[Data entries]
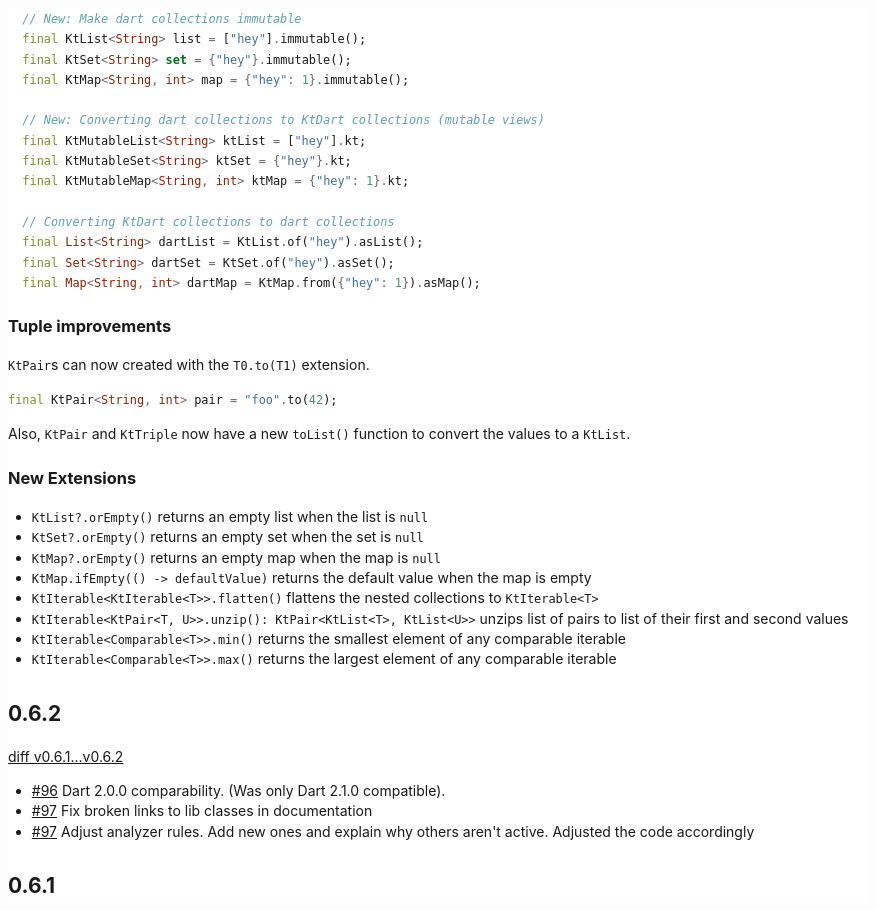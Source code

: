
 ```dart
  // New: Make dart collections immutable
  final KtList<String> list = ["hey"].immutable();
  final KtSet<String> set = {"hey"}.immutable();
  final KtMap<String, int> map = {"hey": 1}.immutable();

  // New: Converting dart collections to KtDart collections (mutable views)
  final KtMutableList<String> ktList = ["hey"].kt;
  final KtMutableSet<String> ktSet = {"hey"}.kt;
  final KtMutableMap<String, int> ktMap = {"hey": 1}.kt;

  // Converting KtDart collections to dart collections
  final List<String> dartList = KtList.of("hey").asList();
  final Set<String> dartSet = KtSet.of("hey").asSet();
  final Map<String, int> dartMap = KtMap.from({"hey": 1}).asMap();
```

### Tuple improvements

`KtPair`s can now created with the `T0.to(T1)` extension.
```dart
final KtPair<String, int> pair = "foo".to(42);
```

Also, `KtPair` and `KtTriple` now have a new `toList()` function to convert the values to a `KtList`.


### New Extensions

- `KtList?.orEmpty()` returns an empty list when the list is `null`
- `KtSet?.orEmpty()` returns an empty set when the set is `null`
- `KtMap?.orEmpty()` returns an empty map when the map is `null`
- `KtMap.ifEmpty(() -> defaultValue)` returns the default value when the map is empty
- `KtIterable<KtIterable<T>>.flatten()` flattens the nested collections to `KtIterable<T>`
- `KtIterable<KtPair<T, U>>.unzip(): KtPair<KtList<T>, KtList<U>>` unzips list of pairs to list of their first and second values
- `KtIterable<Comparable<T>>.min()` returns the smallest element of any comparable iterable
- `KtIterable<Comparable<T>>.max()` returns the largest element of any comparable iterable



## 0.6.2

[diff v0.6.1...v0.6.2](https://github.com/passsy/kt.dart/compare/v0.6.1...v0.6.2)


- [#96](https://github.com/passsy/kt.dart/pull/96) Dart 2.0.0 comparability. (Was only Dart 2.1.0 compatible). 
- [#97](https://github.com/passsy/kt.dart/pull/97) Fix broken links to lib classes in documentation
- [#97](https://github.com/passsy/kt.dart/pull/97) Adjust analyzer rules. Add new ones and explain why others aren't active. Adjusted the code accordingly


## 0.6.1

Exercise brief: Repeat the records above word for word, keeping no pictures in the copy.

Output for this task:
Source code

:
 ```dart
  // New: Make dart collections immutable
  final KtList<String> list = ["hey"].immutable();
  final KtSet<String> set = {"hey"}.immutable();
  final KtMap<String, int> map = {"hey": 1}.immutable();

  // New: Converting dart collections to KtDart collections (mutable views)
  final KtMutableList<String> ktList = ["hey"].kt;
  final KtMutableSet<String> ktSet = {"hey"}.kt;
  final KtMutableMap<String, int> ktMap = {"hey": 1}.kt;

  // Converting KtDart collections to dart collections
  final List<String> dartList = KtList.of("hey").asList();
  final Set<String> dartSet = KtSet.of("hey").asSet();
  final Map<String, int> dartMap = KtMap.from({"hey": 1}).asMap();
```

### Tuple improvements

`KtPair`s can now created with the `T0.to(T1)` extension.
```dart
final KtPair<String, int> pair = "foo".to(42);
```

Also, `KtPair` and `KtTriple` now have a new `toList()` function to convert the values to a `KtList`.


### New Extensions

- `KtList?.orEmpty()` returns an empty list when the list is `null`
- `KtSet?.orEmpty()` returns an empty set when the set is `null`
- `KtMap?.orEmpty()` returns an empty map when the map is `null`
- `KtMap.ifEmpty(() -> defaultValue)` returns the default value when the map is empty
- `KtIterable<KtIterable<T>>.flatten()` flattens the nested collections to `KtIterable<T>`
- `KtIterable<KtPair<T, U>>.unzip(): KtPair<KtList<T>, KtList<U>>` unzips list of pairs to list of their first and second values
- `KtIterable<Comparable<T>>.min()` returns the smallest element of any comparable iterable
- `KtIterable<Comparable<T>>.max()` returns the largest element of any comparable iterable



## 0.6.2

[diff v0.6.1...v0.6.2](https://github.com/passsy/kt.dart/compare/v0.6.1...v0.6.2)


- [#96](https://github.com/passsy/kt.dart/pull/96) Dart 2.0.0 comparability. (Was only Dart 2.1.0 compatible). 
- [#97](https://github.com/passsy/kt.dart/pull/97) Fix broken links to lib classes in documentation
- [#97](https://github.com/passsy/kt.dart/pull/97) Adjust analyzer rules. Add new ones and explain why others aren't active. Adjusted the code accordingly


## 0.6.1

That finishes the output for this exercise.